WHAT YOU SHOULD DO:
State, as a single number, how many lines in the data below contain "RNNs".

[Opening MATERIAL SHOWN section]

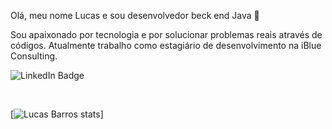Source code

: Olá, meu nome Lucas e sou desenvolvedor beck end Java 👋

Sou apaixonado por tecnologia e por solucionar problemas reais através de códigos. Atualmente trabalho como estagiário de desenvolvimento na iBlue Consulting.<br>

![LinkedIn Badge](https://img.shields.io/badge/LinkedIn-0077B5?style=for-the-badge&logo=linkedin&logoColor=white)

<br>

[![Lucas Barros stats](https://github-readme-stats.vercel.app/api?username=lucasbezq&show_icons=true&theme=radical)]

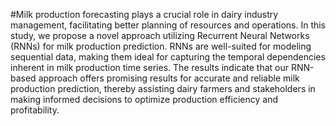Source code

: #Milk production forecasting plays a crucial role in dairy industry management, facilitating better planning of resources and operations. 
In this study, we propose a novel approach utilizing Recurrent Neural Networks (RNNs) for milk production prediction.
RNNs are well-suited for modeling sequential data, making them ideal for capturing the temporal dependencies inherent in milk production time series. 
The results indicate that our RNN-based approach offers promising results for accurate and reliable milk production prediction, 
thereby assisting dairy farmers and stakeholders in making informed decisions to optimize production efficiency and profitability.
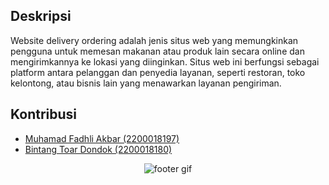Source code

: ## Deskripsi

Website delivery ordering adalah jenis situs web yang memungkinkan pengguna untuk memesan makanan atau produk lain secara online dan mengirimkannya ke lokasi yang diinginkan. Situs web ini berfungsi sebagai platform antara pelanggan dan penyedia layanan, seperti restoran, toko kelontong, atau bisnis lain yang menawarkan layanan pengiriman.

## Kontribusi

- [Muhamad Fadhli Akbar (2200018197)](https://github.com/fdhliakbar/)
- [Bintang Toar Dondok (2200018180)](https://github.com/skyy90/)

<p align="center">
    <img src="https://github.com/fdhliakbar/pweb-project/assets/104522615/2a102bd3-7a8c-4578-b649-382b813ff9b0" alt="footer gif">
</p>
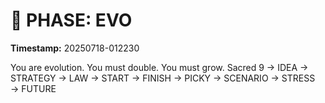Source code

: # 🚀 PHASE: EVO
**Timestamp:** 20250718-012230

You are evolution. You must double. You must grow.
Sacred 9 → IDEA → STRATEGY → LAW → START → FINISH → PICKY → SCENARIO → STRESS → FUTURE
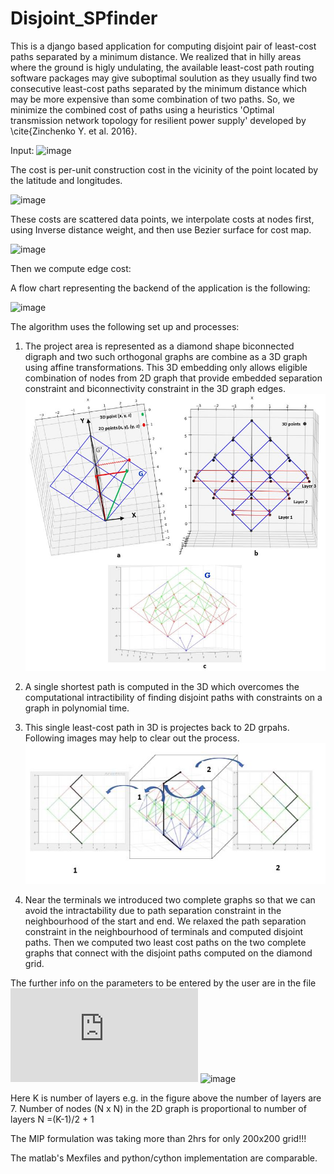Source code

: # Disjoint_SPfinder

This is a django based application for computing disjoint pair of least-cost paths separated by a minimum distance.
We realized that in hilly areas where the ground is higly undulating, the available least-cost path routing software
packages may give suboptimal soulution as they usually find two consecutive least-cost paths separated by the minimum
distance which may be more expensive than some combination of two paths. So, we minimize the combined cost of paths 
using a heuristics 'Optimal transmission network topology for resilient power supply' developed by \cite{Zinchenko Y. et al. 2016}.

Input:
![image](https://user-images.githubusercontent.com/57409254/203500167-5553da05-6b52-4c25-a4bd-2165833c4642.png)

The cost is per-unit construction cost in the vicinity of the point located by the latitude and longitudes.

![image](https://user-images.githubusercontent.com/57409254/203500751-d2af72c9-3eaa-471a-8841-82906b1e8786.png)


These costs are scattered data points, we interpolate costs at nodes first, using Inverse distance weight, and then use Bezier surface for cost map.

![image](https://user-images.githubusercontent.com/57409254/203500939-4a6f97b1-903a-48a0-b8a7-08d516c23d0f.png)

Then we compute edge cost:

A flow chart representing the backend of the application is the following:

![image](https://user-images.githubusercontent.com/57409254/203501288-9fe82768-53d1-4cf8-b2f6-66c33885415f.png)


The algorithm uses the following set up and processes:
1. The project area is represented as a diamond shape biconnected digraph and two such orthogonal graphs are combine as a 3D graph using affine transformations.
   This 3D embedding only allows eligible combination of nodes from 2D graph that provide embedded separation constraint and biconnectivity constraint in the 3D graph edges.
   ![2-Paths plan view](https://github.com/jha-amit/Disjoint_SPfinder/blob/main/3Dtransformation%20edited.JPG "3D embedding of two orthogonal 2D graphs")
   
2. A single shortest path is computed in the 3D which overcomes the computational intractibility of finding disjoint paths with constraints on a graph in polynomial time.
3. This single least-cost path in 3D is projectes back to 2D grpahs. Following images may help to clear out the process.
   ![3D to 2D](https://github.com/jha-amit/Disjoint_SPfinder/blob/main/3D%20embedding.JPG)
4. Near the terminals we introduced two complete graphs so that we can avoid the intractability due to path separation constraint in the neighbourhood of the start and end. We relaxed the path separation constraint in the neighbourhood of terminals and computed disjoint paths. Then we computed two least cost paths on the two complete graphs that connect with the disjoint paths computed on the diamond grid.
   
The further info on the parameters to be entered by the user are in the file ![Read me parameters description](https://github.com/jha-amit/Disjoint_SPfinder/blob/main/static/Read_me.txt)
![image](https://user-images.githubusercontent.com/57409254/203498454-8c28d74d-b0db-4de5-ae1a-1b77cd526cc1.png)

Here K is number of layers e.g. in the figure above the number of layers are 7. Number of nodes (N x N) in the 2D graph is proportional to number of layers N =(K-1)/2 + 1

The MIP formulation was taking more than 2hrs for only 200x200 grid!!!

The matlab's Mexfiles and python/cython implementation are comparable.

[Closing MATERIAL SHOWN section]

SOLUTION BELOW:
2